Kingsolver credits her careers in scientific writing and journalism with instilling in her a writer's discipline and broadening her "fictional possiblities." Describing herself as a shy person who would generally prefer to stay at home with her computer, she explains that "journalism forces me to meet and talk with people I would never run across otherwise."
From 1985 through 1987, Kingsolver was a freelance journalist by day, but she was writing fiction by night. Married to a chemist in 1985, she suffered from insomnia after becoming pregnant the following year. Instead of following her doctor's recommendation to scrub the bathroom tiles with a toothbrush, Kingsolver sat in a closet and began to write The Bean Trees, a novel about a young woman who leaves rural Kentucky (accent intact) and finds herself living in urban Tucson.
The Bean Trees, published by HarperCollins in 1988, and reissued in a special ten-year anniversary hardcover edition in 1998, was enthusiastically received by critics. But, perhaps more important to Kingsolver, the novel was read with delight and, even, passion by ordinary readers. "A novel can educate to some extent," she told Publishers Weekly. "But first, a novel has to entertain--that's the contract with the reader: you give me ten hours and I'll give you a reason to turn every page. I have a commitment to accessiblity. I believe in plot. I want an English professor to understand the symbolism while at the same time I want the people I grew up with--who may not often read anything but the Sears catalogue--to read my books."
For Kingsolver, writing is a form of political activism. When she was in her twenties she discovered Doris Lessing. "I read the Children of Violence novels and began to understand how a person could write about the problems of the world in a compelling and beautiful way. And it seemed to me that was the most important thing I could ever do, if I could ever do that."
The Bean Trees was followed by the collection, Homeland and Other Stories (1989), the novels Animal Dreams (1990), and Pigs in Heaven (1993), and the bestselling High Tide in Tucson: Essays from Now and Never (1995). Kingsolver has also published a collection of poetry, Another America: Otra America (Seal Press, 1992, 1998), and a nonfiction book, Holding the Line: Women in the Great Arizona Mine Strike of l983 (ILR Press/Cornell University Press, 1989, 1996). Her most recent work is The Poisonwood Bible, a story of the wife and four daughters of a fierce, evangelical Baptist who takes his family and mission to the Belgian Congo in 1959. A tale of one family's tragic undoing and remarkable reconstruction, over the course of three decades in post-colonial Africa, The Poisonwood Bible is set against one of history's most dramatic political parables.
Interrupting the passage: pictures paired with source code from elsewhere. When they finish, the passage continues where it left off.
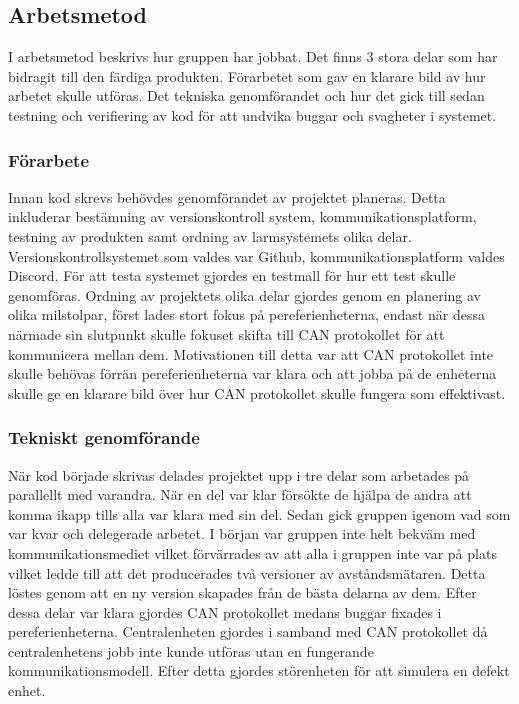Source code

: \documentclass{article}
\begin{document}
\subsection{Arbetsmetod}
I arbetsmetod beskrivs hur gruppen har jobbat. Det finns 3 stora delar som har bidragit till den färdiga produkten. Förarbetet som gav en klarare bild av hur arbetet skulle utföras. Det tekniska genomförandet och hur det gick till sedan testning och verifiering av kod för att undvika buggar och svagheter i systemet.


\subsubsection{Förarbete}
Innan kod skrevs behövdes genomförandet av projektet planeras. 
Detta inkluderar bestämning av versionskontroll system, kommunikationsplatform, testning av produkten samt ordning av larmsystemets olika delar. 
Versionskontrollsystemet som valdes var Github, kommunikationsplatform valdes Discord. 
För att testa systemet gjordes en testmall för hur ett test skulle genomföras. 
Ordning av projektets olika delar gjordes genom en planering av olika milstolpar, först lades stort fokus på pereferienheterna, endast när dessa närmade sin slutpunkt skulle fokuset skifta till CAN protokollet för att kommunicera mellan dem. 
Motivationen till detta var att CAN protokollet inte skulle behövas förrän pereferienheterna var klara och att jobba på de enheterna skulle ge en klarare bild över hur CAN protokollet skulle fungera som effektivast.

\subsubsection{Tekniskt genomförande}
När kod började skrivas delades projektet upp i tre delar som arbetades på parallellt med varandra.
När en del var klar försökte de hjälpa de andra att komma ikapp tills alla var klara med sin del.
Sedan gick gruppen igenom vad som var kvar och delegerade arbetet. 
I början var gruppen inte helt bekväm med kommunikationsmediet vilket förvärrades av att alla i gruppen inte var på plats vilket ledde till att det producerades två versioner av avståndsmätaren.
Detta löstes genom att en ny version skapades från de bästa delarna av dem.
Efter dessa delar var klara gjordes CAN protokollet medans buggar fixades i pereferienheterna. Centralenheten gjordes i samband med CAN protokollet då centralenhetens jobb inte kunde utföras utan en fungerande kommunikationsmodell.
Efter detta gjordes störenheten för att simulera en defekt enhet.
\end{document}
It is a compelling exploration of religion, conscience, imperialist arrogance and the many paths to redemption?and Barbara Kingsolver's most ambitious work ever.
Barbara Kingsolver presently lives outside of Tucson with her husband Steven Hopp, and her two daughters, Camille from a previous marriage, and Lily, who was born in 1996. When not writing or spending time with her family, Barbara gardens, cooks, hikes, works as an environmental activist and human-rights advocate, and plays hand drums and keyboards with her husband, guitarist, Steven Hopp.
Given that Barbara Kingsolver's work covers the psychic and geographical territories that she knows firsthand, readers often assume that her work is autobiographical. "There are little things that people who know me might recognize in my novels," she acknowledges. "But my work is not about me. I don't ever write about real people. That would be stealing, first of all. And second of all, art is supposed to be better than that. If you want a slice of life, look out the window. An artist has to look out that window, isolate one or two suggestive things, and embroider them together with poetry and fabrication, to create a revelation. If we can't, as artists, improve on real life, we should put down our pencils and go bake bread."